Norwegian government to investigate sharp rise in meat prices

By Gerard O’Dwyer, in Helsinki

- Last updated on GMT

Norway has seen an sharp rise in the retail costs of red and white meat products
Norway has seen an sharp rise in the retail costs of red and white meat products

Related tags Meat Norway Government Beef Pork

The Norwegian government will decide in October whether or not to adopt new measures requiring meat manufacturers and retailers to be more transparent about their base production costs and pricing systems.

In late August, the government called in meat and other grocery sector organisations to explain the sharp rise in the retail cost of red and white meat products.

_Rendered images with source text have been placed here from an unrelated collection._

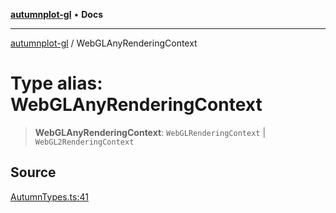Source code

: [**autumnplot-gl**](../index.md) • **Docs**

***

[autumnplot-gl](../globals.md) / WebGLAnyRenderingContext

# Type alias: WebGLAnyRenderingContext

> **WebGLAnyRenderingContext**: `WebGLRenderingContext` \| `WebGL2RenderingContext`

## Source

[AutumnTypes.ts:41](https://github.com/tsupinie/autumnplot-gl/blob/0e257a0170331d21c88041ead5493447b81541cc/src/AutumnTypes.ts#L41)

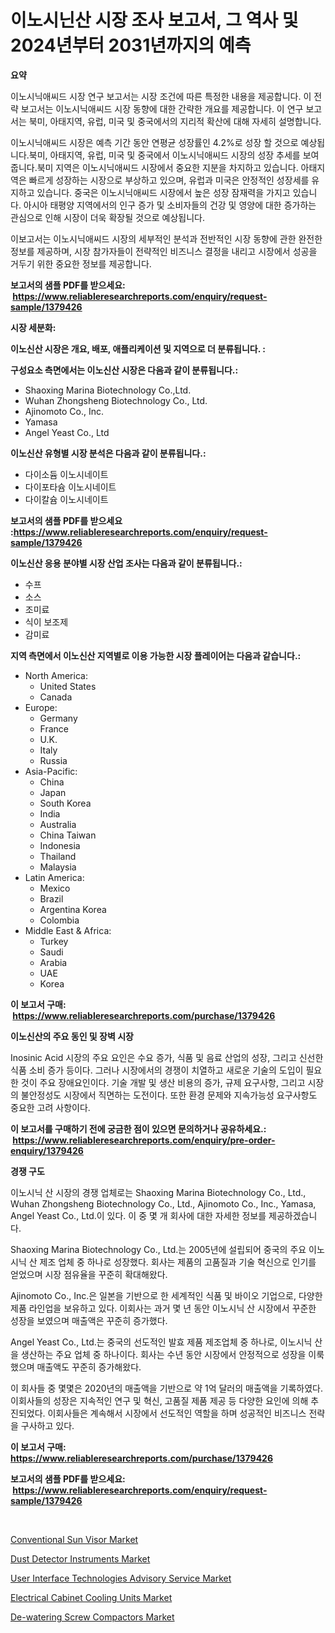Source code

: <p><h1>이노시닌산 시장 조사 보고서, 그 역사 및 2024년부터 2031년까지의 예측</h1></p><p><strong>요약</strong></p>
<p><p>이노시닉애씨드 시장 연구 보고서는 시장 조건에 따른 특정한 내용을 제공합니다. 이 전략 보고서는 이노시닉애씨드 시장 동향에 대한 간략한 개요를 제공합니다. 이 연구 보고서는 북미, 아태지역, 유럽, 미국 및 중국에서의 지리적 확산에 대해 자세히 설명합니다. </p><p>이노시닉애씨드 시장은 예측 기간 동안 연평균 성장률인 4.2%로 성장 할 것으로 예상됩니다.북미, 아태지역, 유럽, 미국 및 중국에서 이노시닉애씨드 시장의 성장 추세를 보여줍니다.북미 지역은 이노시닉애씨드 시장에서 중요한 지분을 차지하고 있습니다. 아태지역은 빠르게 성장하는 시장으로 부상하고 있으며, 유럽과 미국은 안정적인 성장세를 유지하고 있습니다. 중국은 이노시닉애씨드 시장에서 높은 성장 잠재력을 가지고 있습니다. 아시아 태평양 지역에서의 인구 증가 및 소비자들의 건강 및 영양에 대한 증가하는 관심으로 인해 시장이 더욱 확장될 것으로 예상됩니다. </p><p>이보고서는 이노시닉애씨드 시장의 세부적인 분석과 전반적인 시장 동향에 관한 완전한 정보를 제공하며, 시장 참가자들이 전략적인 비즈니스 결정을 내리고 시장에서 성공을 거두기 위한 중요한 정보를 제공합니다.</p></p>
<p><strong>보고서의 샘플 PDF를 받으세요: &nbsp;<a href="https://www.reliableresearchreports.com/enquiry/request-sample/1379426">https://www.reliableresearchreports.com/enquiry/request-sample/1379426</a></strong></p>
<p><strong>시장 세분화:</strong></p>
<p><strong> 이노신산 시장은 개요, 배포, 애플리케이션 및 지역으로 더 분류됩니다. :</strong></p>
<p><strong>구성요소 측면에서는 이노신산 시장은 다음과 같이 분류됩니다.:</strong></p>
<p><ul><li>Shaoxing Marina Biotechnology Co.,Ltd.</li><li>Wuhan Zhongsheng Biotechnology Co., Ltd.</li><li>Ajinomoto Co., Inc.</li><li>Yamasa</li><li>Angel Yeast Co., Ltd</li></ul></p>
<p><strong> 이노신산 유형별 시장 분석은 다음과 같이 분류됩니다.:</strong></p>
<p><ul><li>다이소듐 이노시네이트</li><li>다이포타슘 이노시네이트</li><li>다이칼슘 이노시네이트</li></ul></p>
<p><strong>보고서의 샘플 PDF를 받으세요 :<a href="https://www.reliableresearchreports.com/enquiry/request-sample/1379426">https://www.reliableresearchreports.com/enquiry/request-sample/1379426</a></strong></p>
<p><strong> 이노신산 응용 분야별 시장 산업 조사는 다음과 같이 분류됩니다.:</strong></p>
<p><ul><li>수프</li><li>소스</li><li>조미료</li><li>식이 보조제</li><li>감미료</li></ul></p>
<p><strong>지역 측면에서 이노신산 지역별로 이용 가능한 시장 플레이어는 다음과 같습니다.:</strong></p>
<p><ul>
    <li>
        North America:
        <ul>
            <li>United States</li>
            <li>Canada</li>
        </ul>
    </li>
    <li>
        Europe:
        <ul>
            <li>Germany</li>
            <li>France</li>
            <li>U.K.</li>
            <li>Italy</li>
            <li>Russia</li>
        </ul>
    </li>
    <li>
        Asia-Pacific:
        <ul>
            <li>China</li>
            <li>Japan</li>
            <li>South Korea</li>
            <li>India</li>
            <li>Australia</li>
            <li>China Taiwan</li>
            <li>Indonesia</li>
            <li>Thailand</li>
            <li>Malaysia</li>
        </ul>
    </li>
    <li>
        Latin America:
        <ul>
            <li>Mexico</li>
            <li>Brazil</li>
            <li>Argentina Korea</li>
            <li>Colombia</li>
        </ul>
    </li>
    <li>
        Middle East & Africa:
        <ul>
            <li>Turkey</li>
            <li>Saudi</li>
            <li>Arabia</li>
            <li>UAE</li>
            <li>Korea</li>
        </ul>
    </li>
    </ul></p>
<p><strong>이 보고서 구매: &nbsp;<a href="https://www.reliableresearchreports.com/purchase/1379426">https://www.reliableresearchreports.com/purchase/1379426</a></strong></p>
<p><strong>이노신산의 주요 동인 및 장벽 시장</strong></p>
<p><p>Inosinic Acid 시장의 주요 요인은 수요 증가, 식품 및 음료 산업의 성장, 그리고 신선한 식품 소비 증가 등이다. 그러나 시장에서의 경쟁이 치열하고 새로운 기술의 도입이 필요한 것이 주요 장애요인이다. 기술 개발 및 생산 비용의 증가, 규제 요구사항, 그리고 시장의 불안정성도 시장에서 직면하는 도전이다. 또한 환경 문제와 지속가능성 요구사항도 중요한 고려 사항이다.</p></p>
<p><strong>이 보고서를 구매하기 전에 궁금한 점이 있으면 문의하거나 공유하세요.: &nbsp;<a href="https://www.reliableresearchreports.com/enquiry/pre-order-enquiry/1379426">https://www.reliableresearchreports.com/enquiry/pre-order-enquiry/1379426</a></strong></p>
<p><strong>경쟁 구도</strong></p>
<p><p>이노시닉 산 시장의 경쟁 업체로는 Shaoxing Marina Biotechnology Co., Ltd., Wuhan Zhongsheng Biotechnology Co., Ltd., Ajinomoto Co., Inc., Yamasa, Angel Yeast Co., Ltd.이 있다. 이 중 몇 개 회사에 대한 자세한 정보를 제공하겠습니다.</p><p>Shaoxing Marina Biotechnology Co., Ltd.는 2005년에 설립되어 중국의 주요 이노시닉 산 제조 업체 중 하나로 성장했다. 회사는 제품의 고품질과 기술 혁신으로 인기를 얻었으며 시장 점유율을 꾸준히 확대해왔다.</p><p>Ajinomoto Co., Inc.은 일본을 기반으로 한 세계적인 식품 및 바이오 기업으로, 다양한 제품 라인업을 보유하고 있다. 이회사는 과거 몇 년 동안 이노시닉 산 시장에서 꾸준한 성장을 보였으며 매출액은 꾸준히 증가했다.</p><p>Angel Yeast Co., Ltd.는 중국의 선도적인 발효 제품 제조업체 중 하나로, 이노시닉 산을 생산하는 주요 업체 중 하나이다. 회사는 수년 동안 시장에서 안정적으로 성장을 이룩했으며 매출액도 꾸준히 증가해왔다.</p><p>이 회사들 중 몇몇은 2020년의 매출액을 기반으로 약 1억 달러의 매출액을 기록하였다. 이회사들의 성장은 지속적인 연구 및 혁신, 고품질 제품 제공 등 다양한 요인에 의해 추진되었다. 이회사들은 계속해서 시장에서 선도적인 역할을 하며 성공적인 비즈니스 전략을 구사하고 있다.</p></p>
<p><strong>이 보고서 구매: &nbsp; <a href="https://www.reliableresearchreports.com/purchase/1379426">https://www.reliableresearchreports.com/purchase/1379426</a></strong></p>
<p><strong>보고서의 샘플 PDF를 받으세요: &nbsp;<a href="https://www.reliableresearchreports.com/enquiry/request-sample/1379426">https://www.reliableresearchreports.com/enquiry/request-sample/1379426</a></strong><strong></strong></p>
<p>&nbsp;</p>
<p><p><a href="https://view.publitas.com/reportprime-1/decoding-the-conventional-sun-visor-market-a-deep-dive-into-the-latest-market-trends-market-segmentation-and-competitive-analysis/">Conventional Sun Visor Market</a></p><p><a href="https://five-trouble-98a.notion.site/Dust-Detector-Instruments-Market-Share-Market-New-Trends-Analysis-Report-By-Type-By-Application--367241cb7e6844a882b9cbc73adca1b4">Dust Detector Instruments Market</a></p><p><a href="https://github.com/Krish2023na/Market-Research-Report-List-3/blob/main/user-interface-technologies-advisory-service-market.md">User Interface Technologies Advisory Service Market</a></p><p><a href="https://nifty-kite-d51.notion.site/Decoding-the-Electrical-Cabinet-Cooling-Units-Market-A-Deep-Dive-into-the-Latest-Market-Trends-Mar-bf7d66ce235d41088e469ca20b8f2a71">Electrical Cabinet Cooling Units Market</a></p><p><a href="https://issuu.com/reportprime-2/docs/de-watering-screw-compactors-market-size-2030.pptx">De-watering Screw Compactors Market</a></p></p>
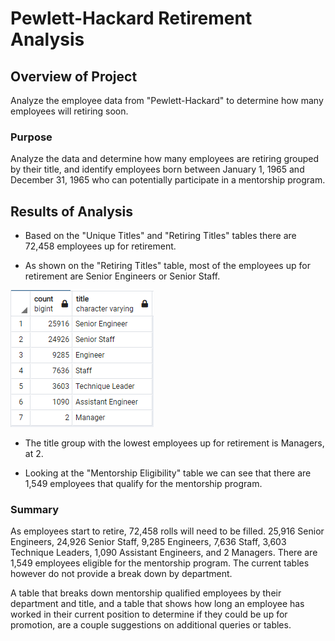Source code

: # Pewlett-Hackard Retirement Analysis

## Overview of Project

Analyze the employee data from "Pewlett-Hackard" to determine how many employees will retiring soon.

### Purpose

Analyze the data and determine how many employees are retiring grouped by their title, and identify employees born between January 1, 1965 and December 31, 1965 who can potentially participate in a mentorship program.

## Results of Analysis

* Based on the "Unique Titles" and "Retiring Titles" tables there are 72,458 employees up for retirement.

* As shown on the "Retiring Titles" table, most of the employees up for retirement are Senior Engineers or Senior Staff.

!["Retiring Titles"](https://github.com/psidhu42/pewlett-hackard-analysis/blob/main/images/retiring_titles_table.PNG)

* The title group with the lowest employees up for retirement is Managers, at 2.

* Looking at the "Mentorship Eligibility" table we can see that there are 1,549 employees that qualify for the mentorship program.

### Summary

As employees start to retire, 72,458 rolls will need to be filled. 25,916 Senior Engineers, 24,926 Senior Staff, 9,285 Engineers, 7,636 Staff, 3,603 Technique Leaders, 1,090 Assistant Engineers, and 2 Managers. There are 1,549 employees eligible for the mentorship program. The current tables however do not provide a break down by department.

A table that breaks down mentorship qualified employees by their department and title, and a table that shows how long an employee has worked in their current position to determine if they could be up for promotion, are a couple suggestions on additional queries or tables.

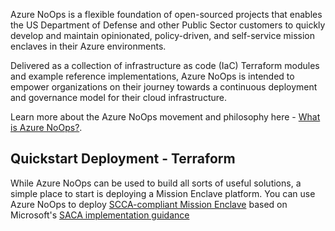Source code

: Azure NoOps is a flexible foundation of open-sourced projects that enables the US Department of Defense and other Public Sector customers to quickly develop and maintain opinionated, policy-driven, and self-service mission enclaves in their Azure environments.

Delivered as a collection of infrastructure as code (IaC) Terraform modules and example reference implementations, Azure NoOps is intended to empower organizations on their journey towards a continuous deployment and governance model for their cloud infrastructure.

Learn more about the Azure NoOps movement and philosophy here - [What is Azure NoOps?](https://github.com/azurenoops/.github/main/profile/blob/whatisnoops.md).

## Quickstart Deployment - Terraform

While Azure NoOps can be used to build all sorts of useful solutions, a simple place to start is deploying a Mission Enclave platform.
You can use Azure NoOps to deploy [SCCA-compliant Mission Enclave](https://github.com/azurenoops/ref-scca-enclave-starter/blob/main/README.md) based on Microsoft's [SACA implementation guidance][saca]

[//]: # (************************)
[//]: # (INSERT LINK LABELS BELOW)
[//]: # (************************)

[saca]: https://aka.ms/saca "Microsoft Secure Azure Computing Architecture (SACA) Guidance"
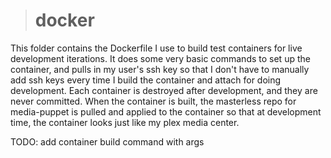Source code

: ># docker

This folder contains the Dockerfile I use to build test containers for live development iterations. It does some very basic commands to set up the container, and pulls in my user's ssh key so that I don't have to manually add ssh keys every time I build the container and attach for doing development. Each container is destroyed after development, and they are never committed. When the container is built, the masterless repo for media-puppet is pulled and applied to the container so that at development time, the container looks just like my plex media center.

TODO: add container build command with args
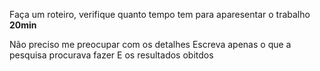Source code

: Faça um roteiro, verifique quanto tempo tem para aparesentar o trabalho
**20min**

Não preciso me preocupar com os detalhes
Escreva apenas o que a pesquisa procurava fazer
E os resultados obitdos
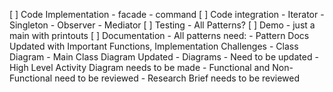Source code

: [ ] Code Implementation
	- facade
	- command
[ ] Code integration
	- Iterator
	- Singleton
	- Observer
	- Mediator
[ ] Testing
	- All Patterns?
[ ] Demo - just a main with printouts
[ ] Documentation
	- All patterns need:
		- Pattern Docs Updated with Important Functions, Implementation Challenges
		- Class Diagram
		- Main Class Diagram Updated
	- Diagrams - Need to be updated
	- High Level Activity Diagram needs to be made
	- Functional and Non-Functional need to be reviewed
	- Research Brief needs to be reviewed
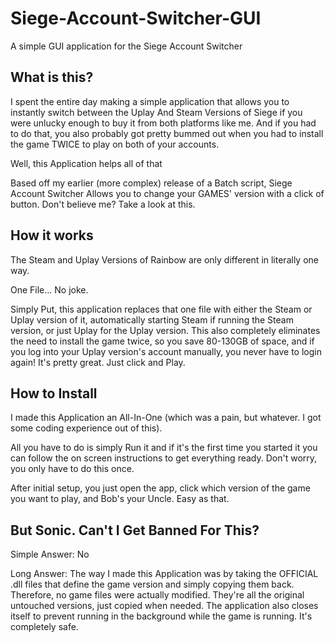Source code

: # Siege-Account-Switcher-GUI
A simple GUI application for the Siege Account Switcher

## What is this?
I spent the entire day making a simple application that allows you to instantly switch between the Uplay And Steam Versions of Siege if you were unlucky enough to buy it from both platforms like me. And if you had to do that, you also probably got pretty bummed out when you had to install the game TWICE to play on both of your accounts.

Well, this Application helps all of that

Based off my earlier (more complex) release of a Batch script, Siege Account Switcher Allows you to change your GAMES' version with a click of button. Don't believe me? Take a look at this.

## How it works
The Steam and Uplay Versions of Rainbow are only different in literally one way.



One File... No joke.



Simply Put, this application replaces that one file with either the Steam or Uplay version of it, automatically starting Steam if running the Steam version, or just Uplay for the Uplay version. This also completely eliminates the need to install the game twice, so you save 80-130GB of space, and if you log into your Uplay version's account manually, you never have to login again! It's pretty great. Just click and Play.



## How to Install
I made this Application an All-In-One (which was a pain, but whatever. I got some coding experience out of this).

All you have to do is simply Run it and if it's the first time you started it you can follow the on screen instructions to get everything ready. Don't worry, you only have to do this once.

After initial setup, you just open the app, click which version of the game you want to play, and Bob's your Uncle. Easy as that.



## But Sonic. Can't I Get Banned For This?
Simple Answer: No

Long Answer: The way I made this Application was by taking the OFFICIAL .dll files that define the game version and simply copying them back. Therefore, no game files were actually modified. They're all the original untouched versions, just copied when needed. The application also closes itself to prevent running in the background while the game is running. It's completely safe.
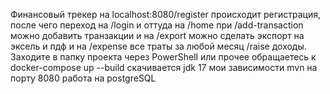 Финансовый трекер на localhost:8080/register происходит регистрация, после чего
переход на /login и оттуда на /home при /add-transaction можно добавить транзакции
и на /export можно сделать экспорт на эксель и пдф и на /expense все траты за любой месяц
/raise доходы. Заходите в папку проекта через PowerShell или прочее обращаетесь к docker-compose up --build
скачивается jdk 17 мои зависимости mvn на порту 8080 работа на postgreSQL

The country’s Ministry of Agriculture and Food used the talks to question the heads of food producer and retail organisations about the underlying reasons for the sharp increase in meat and grocery prices in June and July. The government’s economic model is tied to maintaining low level inflation. The ministry fears that escalating retail prices could inflame inflationary pressures and raise living costs.  

"Retailers argue they are being forced to raise prices because food producers are charging higher prices. Meat producers suggest that the real increase in the recent price surge is the fault of retailers. We need to examine the root causes more closely,"​ Sylvi Listhaug, Norway’s minister of agriculture and food, told a meeting of senior ministry officials in Oslo, on 29 August.

Food retailers are defending their pricing strategies, claiming that meat producers may be raising prices to compensate for falling consumer demand for certain types of meat, including beef and pork.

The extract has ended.